Some 1,300 tonnes of old munitions have been removed from the island in recent days, the defence minister said on Monday, as part of an effort to get rid of all obsolete ammo in army depots.
“It is a matter that the new government has set as a high priority because it affects the security of the personnel and the public,” Defence Minister Fotis Fotiou told lawmakers.
Authorities started destroying old munitions following a 2011 explosion at a naval base that killed 13 sailors and firemen and damaged the island’s main power station at Vassilikos.
The munitions did not belong to Cyprus’ National Guard, but in the aftermath of the explosion and reports that tonnes of expired ammo were stored by the army, often haphazardly, authorities embarked on an effort to remove the danger.
Last weekend, the minister said, around 1,300 tonnes of obsolete medium and large calibre munitions were removed.

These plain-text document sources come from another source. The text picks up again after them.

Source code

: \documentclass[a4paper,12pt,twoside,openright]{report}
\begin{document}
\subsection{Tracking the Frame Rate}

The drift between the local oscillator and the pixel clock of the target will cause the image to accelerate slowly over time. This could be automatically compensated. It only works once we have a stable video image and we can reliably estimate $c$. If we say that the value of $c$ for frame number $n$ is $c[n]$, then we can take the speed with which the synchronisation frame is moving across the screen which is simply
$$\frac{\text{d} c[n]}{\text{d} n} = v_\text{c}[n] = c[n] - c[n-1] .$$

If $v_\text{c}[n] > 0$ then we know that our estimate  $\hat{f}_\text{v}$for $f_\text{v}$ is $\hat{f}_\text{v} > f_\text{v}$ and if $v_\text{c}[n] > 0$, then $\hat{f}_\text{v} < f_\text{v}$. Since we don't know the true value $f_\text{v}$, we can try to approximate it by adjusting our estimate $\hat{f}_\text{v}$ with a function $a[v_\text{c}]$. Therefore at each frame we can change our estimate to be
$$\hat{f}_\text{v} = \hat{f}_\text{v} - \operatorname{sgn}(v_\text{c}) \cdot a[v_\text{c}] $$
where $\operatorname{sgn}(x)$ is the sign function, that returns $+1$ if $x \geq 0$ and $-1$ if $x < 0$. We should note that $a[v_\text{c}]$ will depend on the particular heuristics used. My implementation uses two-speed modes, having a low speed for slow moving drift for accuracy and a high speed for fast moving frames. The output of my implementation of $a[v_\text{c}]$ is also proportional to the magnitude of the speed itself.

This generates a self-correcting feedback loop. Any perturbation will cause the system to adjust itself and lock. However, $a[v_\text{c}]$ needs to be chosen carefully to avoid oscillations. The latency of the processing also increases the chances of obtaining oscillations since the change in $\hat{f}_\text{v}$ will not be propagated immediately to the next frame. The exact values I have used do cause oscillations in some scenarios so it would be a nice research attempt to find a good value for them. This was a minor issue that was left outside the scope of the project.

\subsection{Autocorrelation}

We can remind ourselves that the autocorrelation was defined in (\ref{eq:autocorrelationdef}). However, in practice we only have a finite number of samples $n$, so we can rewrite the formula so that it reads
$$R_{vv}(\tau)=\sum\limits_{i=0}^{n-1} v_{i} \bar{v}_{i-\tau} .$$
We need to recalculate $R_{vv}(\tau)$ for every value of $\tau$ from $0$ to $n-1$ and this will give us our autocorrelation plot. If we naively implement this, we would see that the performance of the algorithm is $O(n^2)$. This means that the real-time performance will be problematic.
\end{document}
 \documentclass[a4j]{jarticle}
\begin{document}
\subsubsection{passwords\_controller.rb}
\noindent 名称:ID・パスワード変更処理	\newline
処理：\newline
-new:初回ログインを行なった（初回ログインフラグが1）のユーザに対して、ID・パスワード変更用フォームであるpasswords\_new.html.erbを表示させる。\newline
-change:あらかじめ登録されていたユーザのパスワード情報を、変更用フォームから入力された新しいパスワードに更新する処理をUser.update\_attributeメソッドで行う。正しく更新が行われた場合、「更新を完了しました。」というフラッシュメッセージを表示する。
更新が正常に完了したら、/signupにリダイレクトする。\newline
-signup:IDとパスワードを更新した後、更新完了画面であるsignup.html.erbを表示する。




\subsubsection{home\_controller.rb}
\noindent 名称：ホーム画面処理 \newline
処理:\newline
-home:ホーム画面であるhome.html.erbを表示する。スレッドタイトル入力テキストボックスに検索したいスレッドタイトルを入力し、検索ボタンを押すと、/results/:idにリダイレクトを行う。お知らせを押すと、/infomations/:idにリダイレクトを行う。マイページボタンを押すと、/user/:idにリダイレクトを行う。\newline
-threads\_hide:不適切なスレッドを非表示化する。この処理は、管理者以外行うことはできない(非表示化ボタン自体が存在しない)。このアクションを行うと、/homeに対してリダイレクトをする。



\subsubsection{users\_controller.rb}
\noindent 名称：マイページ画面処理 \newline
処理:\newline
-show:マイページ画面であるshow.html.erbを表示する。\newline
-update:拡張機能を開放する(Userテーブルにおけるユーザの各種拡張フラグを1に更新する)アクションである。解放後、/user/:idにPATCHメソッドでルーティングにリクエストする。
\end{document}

The effort will continue, he added.
“There are still hundreds of tonnes of munitions that need to be removed and destroyed,” the Fotiou said.
The process will take place abroad.
He added that the defence ministry has signed a four-year framework agreement with five companies so that similar cases can be dealt with immediately should they arise in the future.
Thousands of 40mm Bofors rounds were destroyed at the end of 2011.
They had been stored in an open area in a depot near a residential area in Palodhia, Limassol.